I picked up the phone and hit the MAPS app, typing the word gas into the search field. A small map of the city appeared with one pin for me along with several other pins for gas stations dotted around my proximity, the closest of which was 0.4 miles away.
0.4 miles away!
It was almost spitting distance, but also in a place I never would have looked. Five minutes later and I was topping my tank and typing “Kodak Theater” into the Map. A neat blue line showed me exactly how to get from my A to B.
At lunch, I decided to get out of the theater and off for a walk. The streets of Hollywood are amusing after all. The Kodak is where the Academy Awards are held and sits directly next to the Mann’s Chinese Theater, where a riot of costumed panhandlers gather for passing attention. That day I saw Batman, Captain America, Shrek, Darth Vadar and Jack Sparrow, and that was just while I was descending the stairs. I stood on the corner and took out my phone. I knew where I wanted to go, just not how to get there. After listening to countless people over the previous two weeks telling me I needed to read Gary Vaynerchuck’s Crush It, I’d finally decided to go to the book store and buy it.
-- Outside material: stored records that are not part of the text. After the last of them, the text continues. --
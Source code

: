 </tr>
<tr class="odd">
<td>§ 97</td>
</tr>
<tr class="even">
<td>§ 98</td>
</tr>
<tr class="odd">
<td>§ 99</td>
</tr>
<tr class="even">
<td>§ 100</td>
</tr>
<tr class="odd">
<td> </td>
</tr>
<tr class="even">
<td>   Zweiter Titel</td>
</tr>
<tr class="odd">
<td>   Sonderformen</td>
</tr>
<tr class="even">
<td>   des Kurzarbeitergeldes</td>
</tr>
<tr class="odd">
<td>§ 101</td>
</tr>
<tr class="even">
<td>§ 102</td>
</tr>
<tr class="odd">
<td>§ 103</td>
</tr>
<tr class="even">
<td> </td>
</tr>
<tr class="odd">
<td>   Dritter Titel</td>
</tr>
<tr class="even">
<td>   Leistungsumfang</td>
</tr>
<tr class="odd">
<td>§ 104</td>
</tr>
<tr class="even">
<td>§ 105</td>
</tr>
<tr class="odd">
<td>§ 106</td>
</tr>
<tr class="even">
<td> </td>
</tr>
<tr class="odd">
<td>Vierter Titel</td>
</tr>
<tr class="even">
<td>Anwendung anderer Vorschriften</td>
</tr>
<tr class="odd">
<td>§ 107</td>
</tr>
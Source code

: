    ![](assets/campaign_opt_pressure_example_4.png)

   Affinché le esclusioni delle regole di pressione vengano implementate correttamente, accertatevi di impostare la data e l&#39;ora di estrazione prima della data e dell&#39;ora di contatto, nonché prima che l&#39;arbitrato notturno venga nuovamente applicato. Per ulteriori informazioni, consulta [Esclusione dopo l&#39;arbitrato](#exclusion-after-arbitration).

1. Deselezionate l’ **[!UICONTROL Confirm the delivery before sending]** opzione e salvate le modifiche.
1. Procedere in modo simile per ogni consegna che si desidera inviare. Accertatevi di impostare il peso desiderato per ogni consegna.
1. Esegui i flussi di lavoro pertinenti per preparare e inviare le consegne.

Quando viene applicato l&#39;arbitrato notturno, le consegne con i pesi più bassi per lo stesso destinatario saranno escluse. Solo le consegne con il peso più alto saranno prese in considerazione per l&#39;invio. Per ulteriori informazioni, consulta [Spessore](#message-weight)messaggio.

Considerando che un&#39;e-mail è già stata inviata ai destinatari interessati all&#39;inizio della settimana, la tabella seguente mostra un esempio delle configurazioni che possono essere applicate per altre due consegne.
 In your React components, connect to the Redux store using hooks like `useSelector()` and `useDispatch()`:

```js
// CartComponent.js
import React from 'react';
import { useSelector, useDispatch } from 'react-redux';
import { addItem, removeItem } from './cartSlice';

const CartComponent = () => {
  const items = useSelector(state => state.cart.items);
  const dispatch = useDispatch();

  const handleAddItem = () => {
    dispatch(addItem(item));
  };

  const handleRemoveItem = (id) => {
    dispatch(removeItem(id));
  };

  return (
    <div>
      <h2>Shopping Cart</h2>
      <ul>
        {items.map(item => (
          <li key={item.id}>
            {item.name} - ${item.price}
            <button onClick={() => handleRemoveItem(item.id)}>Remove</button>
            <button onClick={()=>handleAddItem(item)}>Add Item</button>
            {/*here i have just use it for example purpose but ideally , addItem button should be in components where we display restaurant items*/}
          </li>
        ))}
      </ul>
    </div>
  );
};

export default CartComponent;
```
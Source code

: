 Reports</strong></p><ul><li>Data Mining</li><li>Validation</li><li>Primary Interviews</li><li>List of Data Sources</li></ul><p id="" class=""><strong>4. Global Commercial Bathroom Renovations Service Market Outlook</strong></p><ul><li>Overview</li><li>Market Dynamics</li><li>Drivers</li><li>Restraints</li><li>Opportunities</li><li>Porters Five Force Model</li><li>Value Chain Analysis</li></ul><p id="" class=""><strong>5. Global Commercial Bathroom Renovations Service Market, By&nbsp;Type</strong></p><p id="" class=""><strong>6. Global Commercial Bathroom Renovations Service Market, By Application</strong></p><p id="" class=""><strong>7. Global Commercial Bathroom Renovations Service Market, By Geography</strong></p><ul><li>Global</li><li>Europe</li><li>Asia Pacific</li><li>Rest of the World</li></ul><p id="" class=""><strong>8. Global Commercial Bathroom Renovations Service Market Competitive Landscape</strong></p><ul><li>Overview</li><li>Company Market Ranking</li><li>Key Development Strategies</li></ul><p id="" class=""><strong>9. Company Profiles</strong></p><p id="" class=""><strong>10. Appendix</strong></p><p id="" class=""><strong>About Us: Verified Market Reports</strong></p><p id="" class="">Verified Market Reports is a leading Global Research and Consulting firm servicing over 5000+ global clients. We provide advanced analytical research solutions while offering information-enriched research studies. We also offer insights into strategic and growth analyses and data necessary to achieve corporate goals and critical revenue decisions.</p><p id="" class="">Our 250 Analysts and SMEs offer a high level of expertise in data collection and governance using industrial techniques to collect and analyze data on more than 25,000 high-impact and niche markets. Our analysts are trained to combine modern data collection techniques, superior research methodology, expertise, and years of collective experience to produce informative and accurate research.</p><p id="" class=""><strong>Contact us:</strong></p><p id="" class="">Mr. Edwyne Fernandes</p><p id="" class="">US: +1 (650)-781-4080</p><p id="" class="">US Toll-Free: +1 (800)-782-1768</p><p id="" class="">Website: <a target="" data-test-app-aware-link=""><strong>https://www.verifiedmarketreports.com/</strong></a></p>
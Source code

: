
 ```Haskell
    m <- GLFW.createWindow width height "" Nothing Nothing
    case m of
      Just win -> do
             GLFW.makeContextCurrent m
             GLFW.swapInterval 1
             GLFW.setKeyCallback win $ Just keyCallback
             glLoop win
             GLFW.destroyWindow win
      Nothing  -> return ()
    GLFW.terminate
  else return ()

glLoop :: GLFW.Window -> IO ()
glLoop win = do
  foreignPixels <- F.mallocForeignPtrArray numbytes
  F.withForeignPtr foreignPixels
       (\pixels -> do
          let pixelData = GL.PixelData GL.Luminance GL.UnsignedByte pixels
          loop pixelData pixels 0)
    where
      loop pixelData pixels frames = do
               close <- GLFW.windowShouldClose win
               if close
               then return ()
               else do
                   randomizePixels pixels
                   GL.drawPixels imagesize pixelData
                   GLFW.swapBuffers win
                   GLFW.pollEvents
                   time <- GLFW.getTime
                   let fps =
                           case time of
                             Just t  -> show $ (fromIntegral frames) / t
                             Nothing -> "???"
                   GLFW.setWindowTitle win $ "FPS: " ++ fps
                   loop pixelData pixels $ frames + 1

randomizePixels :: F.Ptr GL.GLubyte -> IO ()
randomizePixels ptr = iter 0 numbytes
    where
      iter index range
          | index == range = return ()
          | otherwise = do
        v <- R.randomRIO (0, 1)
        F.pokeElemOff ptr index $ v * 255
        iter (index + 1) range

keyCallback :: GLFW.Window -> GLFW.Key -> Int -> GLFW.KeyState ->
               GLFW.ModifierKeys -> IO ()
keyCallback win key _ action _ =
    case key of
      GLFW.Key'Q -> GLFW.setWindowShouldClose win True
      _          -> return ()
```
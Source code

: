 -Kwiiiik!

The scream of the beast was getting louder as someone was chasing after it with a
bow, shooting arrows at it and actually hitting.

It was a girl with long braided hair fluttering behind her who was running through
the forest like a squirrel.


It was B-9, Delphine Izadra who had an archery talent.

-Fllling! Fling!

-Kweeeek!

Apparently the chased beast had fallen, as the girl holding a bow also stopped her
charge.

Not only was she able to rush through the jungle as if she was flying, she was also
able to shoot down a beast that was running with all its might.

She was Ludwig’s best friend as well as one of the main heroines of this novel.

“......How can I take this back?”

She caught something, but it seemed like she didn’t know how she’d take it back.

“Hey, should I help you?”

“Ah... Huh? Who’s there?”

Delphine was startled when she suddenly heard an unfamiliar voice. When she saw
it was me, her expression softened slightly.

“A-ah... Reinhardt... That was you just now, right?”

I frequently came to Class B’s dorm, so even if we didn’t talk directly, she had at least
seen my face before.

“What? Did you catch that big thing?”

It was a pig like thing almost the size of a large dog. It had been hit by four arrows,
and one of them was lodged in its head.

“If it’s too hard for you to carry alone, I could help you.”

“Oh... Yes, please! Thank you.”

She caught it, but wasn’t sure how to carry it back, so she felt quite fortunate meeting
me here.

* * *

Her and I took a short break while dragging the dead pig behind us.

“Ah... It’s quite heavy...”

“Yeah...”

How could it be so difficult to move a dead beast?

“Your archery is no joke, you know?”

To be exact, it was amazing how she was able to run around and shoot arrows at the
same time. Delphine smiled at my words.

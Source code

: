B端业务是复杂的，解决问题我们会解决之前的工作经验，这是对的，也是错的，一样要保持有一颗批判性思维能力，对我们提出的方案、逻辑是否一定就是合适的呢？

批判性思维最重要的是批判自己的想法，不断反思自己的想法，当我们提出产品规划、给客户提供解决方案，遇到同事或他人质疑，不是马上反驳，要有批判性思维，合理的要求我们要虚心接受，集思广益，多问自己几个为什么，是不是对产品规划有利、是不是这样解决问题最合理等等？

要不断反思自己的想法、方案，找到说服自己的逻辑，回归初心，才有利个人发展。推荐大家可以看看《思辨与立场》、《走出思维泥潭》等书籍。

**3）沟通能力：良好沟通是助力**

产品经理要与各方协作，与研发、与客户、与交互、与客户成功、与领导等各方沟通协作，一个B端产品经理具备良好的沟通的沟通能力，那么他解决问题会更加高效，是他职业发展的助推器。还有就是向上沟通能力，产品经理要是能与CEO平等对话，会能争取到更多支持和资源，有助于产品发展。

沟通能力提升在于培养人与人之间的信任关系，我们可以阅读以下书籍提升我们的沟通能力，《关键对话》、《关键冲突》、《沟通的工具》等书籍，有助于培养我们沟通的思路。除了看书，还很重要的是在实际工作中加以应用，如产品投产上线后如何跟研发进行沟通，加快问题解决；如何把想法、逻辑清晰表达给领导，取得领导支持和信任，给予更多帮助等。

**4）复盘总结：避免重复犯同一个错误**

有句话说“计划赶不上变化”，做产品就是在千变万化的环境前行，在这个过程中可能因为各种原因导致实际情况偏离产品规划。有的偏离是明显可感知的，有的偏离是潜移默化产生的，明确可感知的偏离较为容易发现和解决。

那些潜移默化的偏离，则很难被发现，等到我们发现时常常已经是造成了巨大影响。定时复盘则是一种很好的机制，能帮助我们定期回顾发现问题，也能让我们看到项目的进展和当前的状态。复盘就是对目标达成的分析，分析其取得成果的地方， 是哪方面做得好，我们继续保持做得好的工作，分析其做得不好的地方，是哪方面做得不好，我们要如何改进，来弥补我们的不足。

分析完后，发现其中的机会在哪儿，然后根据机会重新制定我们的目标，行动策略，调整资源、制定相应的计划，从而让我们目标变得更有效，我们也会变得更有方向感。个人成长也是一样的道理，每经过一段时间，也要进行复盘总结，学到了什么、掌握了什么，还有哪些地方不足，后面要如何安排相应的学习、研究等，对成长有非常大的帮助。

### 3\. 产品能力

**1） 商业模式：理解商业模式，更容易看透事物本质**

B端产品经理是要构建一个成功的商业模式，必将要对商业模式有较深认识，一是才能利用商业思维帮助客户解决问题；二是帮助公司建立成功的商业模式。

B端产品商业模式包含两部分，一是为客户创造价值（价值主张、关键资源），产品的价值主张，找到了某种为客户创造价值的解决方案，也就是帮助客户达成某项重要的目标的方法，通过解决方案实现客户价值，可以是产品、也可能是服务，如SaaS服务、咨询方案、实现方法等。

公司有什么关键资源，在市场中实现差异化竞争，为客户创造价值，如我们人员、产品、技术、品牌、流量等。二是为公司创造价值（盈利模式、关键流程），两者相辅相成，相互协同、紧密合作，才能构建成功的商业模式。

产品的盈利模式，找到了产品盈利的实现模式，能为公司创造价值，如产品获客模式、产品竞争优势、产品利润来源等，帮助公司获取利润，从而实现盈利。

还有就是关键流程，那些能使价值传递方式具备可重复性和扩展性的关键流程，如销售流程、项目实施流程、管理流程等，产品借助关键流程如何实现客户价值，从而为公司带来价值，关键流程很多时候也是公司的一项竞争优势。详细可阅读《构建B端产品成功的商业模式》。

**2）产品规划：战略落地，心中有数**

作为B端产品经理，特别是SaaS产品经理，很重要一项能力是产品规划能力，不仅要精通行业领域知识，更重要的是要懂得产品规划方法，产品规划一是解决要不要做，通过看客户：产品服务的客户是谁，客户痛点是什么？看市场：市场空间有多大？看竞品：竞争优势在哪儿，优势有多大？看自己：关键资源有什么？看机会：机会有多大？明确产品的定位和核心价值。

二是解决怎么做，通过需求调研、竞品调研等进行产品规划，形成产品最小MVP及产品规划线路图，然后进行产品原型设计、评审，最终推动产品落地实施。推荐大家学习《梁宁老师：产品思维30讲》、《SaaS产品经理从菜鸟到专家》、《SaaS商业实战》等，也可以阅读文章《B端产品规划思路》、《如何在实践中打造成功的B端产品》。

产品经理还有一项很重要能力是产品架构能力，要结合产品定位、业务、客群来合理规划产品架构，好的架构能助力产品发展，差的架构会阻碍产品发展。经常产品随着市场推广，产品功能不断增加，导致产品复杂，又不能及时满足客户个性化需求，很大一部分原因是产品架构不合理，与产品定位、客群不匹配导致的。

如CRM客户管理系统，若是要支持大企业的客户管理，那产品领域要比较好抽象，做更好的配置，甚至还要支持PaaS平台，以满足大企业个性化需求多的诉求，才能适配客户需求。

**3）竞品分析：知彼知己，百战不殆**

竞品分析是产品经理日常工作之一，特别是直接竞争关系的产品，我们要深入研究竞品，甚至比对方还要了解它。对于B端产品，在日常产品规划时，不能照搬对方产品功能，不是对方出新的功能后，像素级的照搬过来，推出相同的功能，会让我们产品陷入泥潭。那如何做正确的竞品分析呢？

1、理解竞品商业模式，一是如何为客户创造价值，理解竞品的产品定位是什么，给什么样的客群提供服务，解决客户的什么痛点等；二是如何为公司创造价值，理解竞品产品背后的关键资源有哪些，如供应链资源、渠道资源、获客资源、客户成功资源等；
I typed “Borders” into the map and it blinked back with a route, a half mile away.
Of all the things I expected to love about the iPhone, the Map feature wasn’t even on my radar. Perhaps it’s because my first several years behind the wheel were spent doing deliveries and as a result I’ve driven tens of thousands of miles while having to navigate my next move on the fly, or maybe it’s that I’ve lived in the same area my entire life. Could be I’m a dude and therefore allergic to asking for directions. For whatever reason, I love that now when I need directions, there’s a genie in my pocket that will help me and never tell anyone I needed to know.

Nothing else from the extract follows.